Venezuela is supporting armed opposition groups from neighboring Colombia; these groups are on the official U.S. list of terrorist organizations and are also tied to drug trafficking. Maps obtained by U.S. News, as well as eyewitness accounts, pinpoint the location of training camps used by Colombian rebels, a top rebel leader, and Venezuelan armed groups.
Cubans are working inside Venezuela's paramilitary and intelligence apparatus. The coordination between Cuba and Venezuela is the latest sign that Venezuelan President Chavez is modeling his government on Castro's Cuba.
The Venezuelan government denies supporting Middle Eastern terrorist groups and says that no Cubans are operating inside its intelligence agencies. Venezuela has long denied providing aid to the Colombian guerrilla groups.

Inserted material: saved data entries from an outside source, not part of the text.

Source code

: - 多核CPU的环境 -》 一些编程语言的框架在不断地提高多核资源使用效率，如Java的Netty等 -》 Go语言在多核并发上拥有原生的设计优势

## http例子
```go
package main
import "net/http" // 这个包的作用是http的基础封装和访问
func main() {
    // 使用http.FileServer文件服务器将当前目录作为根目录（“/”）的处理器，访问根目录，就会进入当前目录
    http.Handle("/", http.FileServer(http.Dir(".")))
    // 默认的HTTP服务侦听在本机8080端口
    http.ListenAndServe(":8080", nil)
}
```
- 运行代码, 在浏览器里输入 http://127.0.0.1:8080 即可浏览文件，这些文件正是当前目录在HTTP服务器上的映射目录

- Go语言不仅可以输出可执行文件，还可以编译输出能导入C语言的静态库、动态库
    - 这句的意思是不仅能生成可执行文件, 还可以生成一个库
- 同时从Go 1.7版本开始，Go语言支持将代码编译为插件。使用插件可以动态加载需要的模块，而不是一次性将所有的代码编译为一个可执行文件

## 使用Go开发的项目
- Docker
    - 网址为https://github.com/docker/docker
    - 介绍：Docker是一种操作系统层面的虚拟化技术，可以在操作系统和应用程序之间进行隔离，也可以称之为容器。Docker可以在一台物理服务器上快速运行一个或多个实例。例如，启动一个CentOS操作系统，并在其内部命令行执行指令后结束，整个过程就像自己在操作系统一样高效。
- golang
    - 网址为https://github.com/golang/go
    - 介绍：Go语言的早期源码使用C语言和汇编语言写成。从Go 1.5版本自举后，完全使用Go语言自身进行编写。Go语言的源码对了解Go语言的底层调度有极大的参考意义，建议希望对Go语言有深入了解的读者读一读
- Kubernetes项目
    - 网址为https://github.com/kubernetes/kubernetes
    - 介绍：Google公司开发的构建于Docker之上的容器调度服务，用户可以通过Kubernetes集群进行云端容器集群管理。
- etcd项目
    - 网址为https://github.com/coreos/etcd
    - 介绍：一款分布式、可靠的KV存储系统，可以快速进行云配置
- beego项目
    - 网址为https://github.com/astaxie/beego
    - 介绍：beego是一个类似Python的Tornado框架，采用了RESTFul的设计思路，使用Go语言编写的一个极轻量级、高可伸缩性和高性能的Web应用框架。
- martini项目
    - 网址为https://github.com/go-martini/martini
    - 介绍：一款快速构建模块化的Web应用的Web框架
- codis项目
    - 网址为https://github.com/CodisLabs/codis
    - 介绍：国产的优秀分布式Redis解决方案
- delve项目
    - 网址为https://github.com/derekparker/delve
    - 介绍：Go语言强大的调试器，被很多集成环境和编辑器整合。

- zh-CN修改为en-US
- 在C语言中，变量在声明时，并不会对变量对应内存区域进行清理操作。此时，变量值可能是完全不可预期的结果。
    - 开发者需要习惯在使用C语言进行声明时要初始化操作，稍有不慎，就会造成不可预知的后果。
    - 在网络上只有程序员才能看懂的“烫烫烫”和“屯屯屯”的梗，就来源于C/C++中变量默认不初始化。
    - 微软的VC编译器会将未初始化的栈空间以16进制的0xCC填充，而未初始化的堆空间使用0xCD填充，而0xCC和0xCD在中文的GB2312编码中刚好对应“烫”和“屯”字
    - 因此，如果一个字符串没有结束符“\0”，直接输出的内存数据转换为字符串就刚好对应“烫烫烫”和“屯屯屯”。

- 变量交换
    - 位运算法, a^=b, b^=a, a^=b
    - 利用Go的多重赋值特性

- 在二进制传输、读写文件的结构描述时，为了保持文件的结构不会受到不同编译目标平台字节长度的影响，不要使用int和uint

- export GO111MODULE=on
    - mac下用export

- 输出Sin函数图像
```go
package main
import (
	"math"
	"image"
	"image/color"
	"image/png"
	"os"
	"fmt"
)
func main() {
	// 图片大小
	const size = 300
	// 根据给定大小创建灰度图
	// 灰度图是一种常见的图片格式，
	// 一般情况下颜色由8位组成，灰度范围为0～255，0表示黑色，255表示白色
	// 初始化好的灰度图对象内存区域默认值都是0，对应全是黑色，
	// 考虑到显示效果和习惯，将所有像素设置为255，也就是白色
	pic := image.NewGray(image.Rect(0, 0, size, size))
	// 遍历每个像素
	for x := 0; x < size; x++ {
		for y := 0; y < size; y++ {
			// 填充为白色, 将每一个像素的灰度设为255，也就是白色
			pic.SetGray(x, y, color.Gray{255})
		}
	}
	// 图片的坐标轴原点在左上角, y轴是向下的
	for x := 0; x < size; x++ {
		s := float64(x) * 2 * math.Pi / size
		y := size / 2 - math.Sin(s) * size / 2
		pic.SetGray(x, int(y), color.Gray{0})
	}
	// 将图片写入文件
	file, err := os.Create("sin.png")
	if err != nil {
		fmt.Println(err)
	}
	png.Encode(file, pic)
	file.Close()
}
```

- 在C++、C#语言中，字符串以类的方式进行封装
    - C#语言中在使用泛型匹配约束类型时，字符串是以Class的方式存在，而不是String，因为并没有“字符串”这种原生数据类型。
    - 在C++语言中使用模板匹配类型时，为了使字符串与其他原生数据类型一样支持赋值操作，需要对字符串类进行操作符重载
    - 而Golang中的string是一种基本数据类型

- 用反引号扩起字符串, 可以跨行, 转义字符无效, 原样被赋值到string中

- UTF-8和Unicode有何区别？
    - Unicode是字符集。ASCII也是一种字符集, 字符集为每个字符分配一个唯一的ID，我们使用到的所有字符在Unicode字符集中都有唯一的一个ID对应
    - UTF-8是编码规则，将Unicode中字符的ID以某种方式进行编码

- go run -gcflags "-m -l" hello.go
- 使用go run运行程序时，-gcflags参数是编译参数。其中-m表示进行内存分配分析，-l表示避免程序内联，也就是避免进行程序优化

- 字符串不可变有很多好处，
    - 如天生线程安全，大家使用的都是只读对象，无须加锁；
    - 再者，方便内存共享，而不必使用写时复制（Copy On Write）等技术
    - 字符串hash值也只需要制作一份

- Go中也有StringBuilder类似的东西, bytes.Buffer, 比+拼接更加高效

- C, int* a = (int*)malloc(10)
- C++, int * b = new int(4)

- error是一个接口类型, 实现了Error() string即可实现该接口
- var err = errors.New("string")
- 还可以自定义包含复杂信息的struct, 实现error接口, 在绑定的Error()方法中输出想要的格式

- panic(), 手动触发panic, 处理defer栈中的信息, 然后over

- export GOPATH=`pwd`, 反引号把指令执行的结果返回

Venezuela is providing support--including identity documents--that could prove useful to radical Islamic groups, say U.S. officials. U.S. News has learned that Chavez's government has issued thousands of cedulas, the equivalent of Social Security cards, to people from places such as Cuba, Colombia, and Middle Eastern nations that play host to foreign terrorist organizations. An American official with firsthand knowledge of the ID scheme has seen computer spreadsheets with names of people organized by nationality. "The list easily totaled several thousand," the official says. "Colombians were the largest group; there were more than a thousand of them. It also included many from Middle Eastern `countries of interest' like Syria, Egypt, Pakistan, Lebanon." The official adds: "It was shocking to see how extensive the list was." U.S. officials believe that the Venezuelan government is issuing the documents to people who should not be getting them and that some of these cedulas were subsequently used to obtain Venezuelan passports and even American visas, which could allow the holder to elude immigration checks and enter the United States. U.S. officials say that the cedulas are also being used by Colombian subversives and by some Venezuelan officials to travel surreptitiously.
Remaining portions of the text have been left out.